Hay una tendencia en la ilustración actual, que me parece profundamente interesante. Hay una inclinación hacia lo primitivo, una elección voluntaria de ir contra las normas más estrictas del arte, que es, por cierto, muy atractivo. Vemos un desapego por la técnica depurada; una imperfección en el dibujo; una desprolijidad en la composición. Pareciera que todo estuviera dominado por el azar. Es, y espero no equivocarme, un caos planificado. Una despreocupación cuidadosamente descuidada. Una manera de volver a los orígenes y desentendernos de siglos de historia.

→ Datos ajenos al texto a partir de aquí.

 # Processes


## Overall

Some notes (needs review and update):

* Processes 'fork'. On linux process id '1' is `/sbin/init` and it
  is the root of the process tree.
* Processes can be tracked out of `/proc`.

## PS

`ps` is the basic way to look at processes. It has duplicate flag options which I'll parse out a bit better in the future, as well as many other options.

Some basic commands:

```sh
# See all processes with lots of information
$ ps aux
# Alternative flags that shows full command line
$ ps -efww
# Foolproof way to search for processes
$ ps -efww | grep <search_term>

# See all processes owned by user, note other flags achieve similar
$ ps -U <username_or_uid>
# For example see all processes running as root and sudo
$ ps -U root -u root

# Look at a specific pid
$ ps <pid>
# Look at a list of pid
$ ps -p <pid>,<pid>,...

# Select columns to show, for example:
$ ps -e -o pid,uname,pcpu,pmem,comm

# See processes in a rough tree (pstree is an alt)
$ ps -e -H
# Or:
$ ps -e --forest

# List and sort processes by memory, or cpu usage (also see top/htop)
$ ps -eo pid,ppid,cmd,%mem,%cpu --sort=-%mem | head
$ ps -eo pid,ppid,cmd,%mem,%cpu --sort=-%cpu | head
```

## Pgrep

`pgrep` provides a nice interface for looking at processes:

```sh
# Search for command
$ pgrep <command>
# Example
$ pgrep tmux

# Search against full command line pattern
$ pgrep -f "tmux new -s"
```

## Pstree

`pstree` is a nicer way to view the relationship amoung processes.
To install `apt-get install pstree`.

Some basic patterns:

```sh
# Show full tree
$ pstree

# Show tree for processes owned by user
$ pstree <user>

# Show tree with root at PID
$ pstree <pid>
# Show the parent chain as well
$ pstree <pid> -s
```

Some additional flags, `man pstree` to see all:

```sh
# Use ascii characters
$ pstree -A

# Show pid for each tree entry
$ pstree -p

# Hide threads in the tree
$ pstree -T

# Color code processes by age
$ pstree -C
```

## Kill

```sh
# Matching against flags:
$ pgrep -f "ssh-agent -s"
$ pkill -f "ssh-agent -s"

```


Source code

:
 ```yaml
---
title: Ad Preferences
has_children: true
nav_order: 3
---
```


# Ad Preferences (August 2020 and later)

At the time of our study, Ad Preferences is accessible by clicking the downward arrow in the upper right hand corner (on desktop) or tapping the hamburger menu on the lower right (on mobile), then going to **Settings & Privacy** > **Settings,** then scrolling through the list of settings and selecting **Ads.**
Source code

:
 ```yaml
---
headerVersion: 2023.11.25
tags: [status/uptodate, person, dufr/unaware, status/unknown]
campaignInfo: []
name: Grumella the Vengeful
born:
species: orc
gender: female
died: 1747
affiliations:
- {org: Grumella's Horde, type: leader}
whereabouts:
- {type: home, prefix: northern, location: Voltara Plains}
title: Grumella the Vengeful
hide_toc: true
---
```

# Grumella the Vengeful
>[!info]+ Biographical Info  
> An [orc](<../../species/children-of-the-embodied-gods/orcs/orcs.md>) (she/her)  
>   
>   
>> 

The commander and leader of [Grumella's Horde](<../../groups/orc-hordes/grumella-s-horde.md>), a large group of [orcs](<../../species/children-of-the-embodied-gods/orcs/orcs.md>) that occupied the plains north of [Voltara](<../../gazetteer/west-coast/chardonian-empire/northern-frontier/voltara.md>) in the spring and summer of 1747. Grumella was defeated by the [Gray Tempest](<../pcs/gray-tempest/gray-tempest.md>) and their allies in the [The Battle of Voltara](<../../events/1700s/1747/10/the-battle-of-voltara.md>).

Como cada noche, fiel a las tradiciones, después de nuestras respectivas cenas, nos reuníamos latinos con españoles, portugueses y algunos anfitriones italianos, en nuestro bar favorito de la noche bolognesa. No por desconocimiento de la ciudad, sino por economía y comodidad en la reunión. Entre un aperol spritz y otro, un editor portugués (su nombre no viene al caso) me dijo: “Tienes cara de indígena, Pablo. Sí, tus facciones son de indígena”. Nos reímos por la espontánea y sincera ocurrencia. Me sorprendió su conocimiento de la raza indígena latinoamericana. Luego buscamos a qué tipo de indígena me parezco. Yo le conté que nací en Punta Arenas, en la región de Magallanes, la zona más austral del Chile continental. Me gusta presumir de mi condición de magallánico, de haber nacido en el sur del mundo, ahí donde se acaba el mapamundi y pareciera que la tierra da la vuelta, y donde ningún colono navegante, ni español ni portugués, pudo nunca seguir avanzando. Le conté la historia de Pedro Sarmiento de Gamboa y Puerto de Hambre. Le conté de esas criaturas monstruosas que habitaban las costas del sur del mundo y de esa superstición católica que trajeron los invasores del viejo mundo al nuevo mundo, como les gusta decir. La ocurrencia del editor portugués me hace pensar en las tendencias de la ilustración actual y, por extensión, de las publicaciones para niños. Domina ese primitivismo, esa apego al arte brut, a las experiencias menos desarrolladas del arte, pero no por eso menos significativas. Veo mi cara en el espejo y me parezco a las ilustraciones de los que hacen libros para niños. Se acabó la perfección en el trazo, la modelación ideal de los cuerpos bajo los cánones de la belleza occidental. Pienso en mi indigenismo y en mi origen patagónico y en las historias que, seguramente, se contaban los selknam’ alrededor del fuego. Sobre todo pienso en cuánto nos debe Europa. Y cuánto le debo yo después de probar esos spaghetti caccio e pepe que tanto disfruté mi última noche en Italia. Ciao!